Visio and Arduino: An example of the physical design for an e-wearable

My idea is to create a system to quickly modify an arduino Lilypad form factor.  The Lilypad Arduio is designed to be wearable, with contacts that do not require soldering and work with the stainless steel conductive thread that can be washed, and isn’t too expensive.  In the diagram below I show a potential system that uses either a Windows Tablet or Win Phone to either use WiFi or Bluetooth to update software in a e-wearable.  No sensors are shown here because this is the overall design document you might use on Kickstarter to demonstrate the e-Wearable with programming tools as well as log-in.

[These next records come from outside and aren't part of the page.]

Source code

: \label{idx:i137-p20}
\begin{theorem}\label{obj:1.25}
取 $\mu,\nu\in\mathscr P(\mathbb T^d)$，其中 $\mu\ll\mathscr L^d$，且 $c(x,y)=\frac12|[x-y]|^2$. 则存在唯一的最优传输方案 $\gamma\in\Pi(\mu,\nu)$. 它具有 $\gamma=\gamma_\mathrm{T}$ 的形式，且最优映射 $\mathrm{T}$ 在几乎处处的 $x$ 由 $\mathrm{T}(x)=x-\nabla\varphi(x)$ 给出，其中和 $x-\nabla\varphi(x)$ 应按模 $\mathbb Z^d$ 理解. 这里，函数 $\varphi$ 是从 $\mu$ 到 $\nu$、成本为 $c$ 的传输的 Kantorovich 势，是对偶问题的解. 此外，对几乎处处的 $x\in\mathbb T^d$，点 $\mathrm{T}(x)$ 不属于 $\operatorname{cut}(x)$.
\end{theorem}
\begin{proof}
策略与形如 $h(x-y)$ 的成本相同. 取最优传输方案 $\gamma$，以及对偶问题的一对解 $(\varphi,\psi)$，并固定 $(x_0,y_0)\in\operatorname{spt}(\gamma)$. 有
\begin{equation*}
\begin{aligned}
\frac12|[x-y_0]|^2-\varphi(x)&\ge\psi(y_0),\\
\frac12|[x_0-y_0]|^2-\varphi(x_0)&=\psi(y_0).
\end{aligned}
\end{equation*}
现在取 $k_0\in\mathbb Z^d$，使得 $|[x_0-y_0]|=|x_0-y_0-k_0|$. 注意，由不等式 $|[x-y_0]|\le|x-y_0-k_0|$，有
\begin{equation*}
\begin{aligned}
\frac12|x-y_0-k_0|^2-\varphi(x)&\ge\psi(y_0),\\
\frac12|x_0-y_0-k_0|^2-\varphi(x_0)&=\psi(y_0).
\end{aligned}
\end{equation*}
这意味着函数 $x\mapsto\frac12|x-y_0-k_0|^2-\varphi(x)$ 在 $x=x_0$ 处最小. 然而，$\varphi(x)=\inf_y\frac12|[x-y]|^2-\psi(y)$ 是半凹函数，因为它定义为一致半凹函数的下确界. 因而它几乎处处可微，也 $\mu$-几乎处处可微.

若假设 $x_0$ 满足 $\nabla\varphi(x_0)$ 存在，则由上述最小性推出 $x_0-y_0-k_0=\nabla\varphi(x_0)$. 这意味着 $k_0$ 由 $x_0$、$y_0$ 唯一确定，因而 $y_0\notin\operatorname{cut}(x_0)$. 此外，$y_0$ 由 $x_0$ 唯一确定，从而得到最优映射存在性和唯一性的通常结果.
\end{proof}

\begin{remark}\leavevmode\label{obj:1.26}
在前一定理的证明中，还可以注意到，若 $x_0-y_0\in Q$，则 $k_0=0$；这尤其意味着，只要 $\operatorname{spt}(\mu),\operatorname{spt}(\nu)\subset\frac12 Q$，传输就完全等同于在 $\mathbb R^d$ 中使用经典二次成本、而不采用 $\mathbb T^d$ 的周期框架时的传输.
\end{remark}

This time of e-wearable would be somewhat expensive, depending on the sensors used the e-wearable would need to be used in medical or safety situations.  For instance if the e-wearable is made in groups of 100, the Arduino Lilypad would cost around  $40 US at the end of assembly, with a shirt,  battery, an accelerometer, switch, temperature sensor but no WiFi Shield.  The WiFi or Bluetooth programmer could be used during the period that the e-wearable shirt is being programmed and then removed, or used during the medical tests.

For this blog post, the diagram uses Visio Stencil “Masters” that I created and added to a stencil which you can reuse when I get it posted to the Visual Studio Gallery, which takes a few minutes of bureaucratic effort that I don’t want to go into right now.

The interesting thing is that you can attach data to each stencil and be able to build out a Bill of Material that is tied to live data say from https://www.sparkfun.com.

In my life I can visualize things pretty well in my head, but need to have these kinds of tools to communicate with others.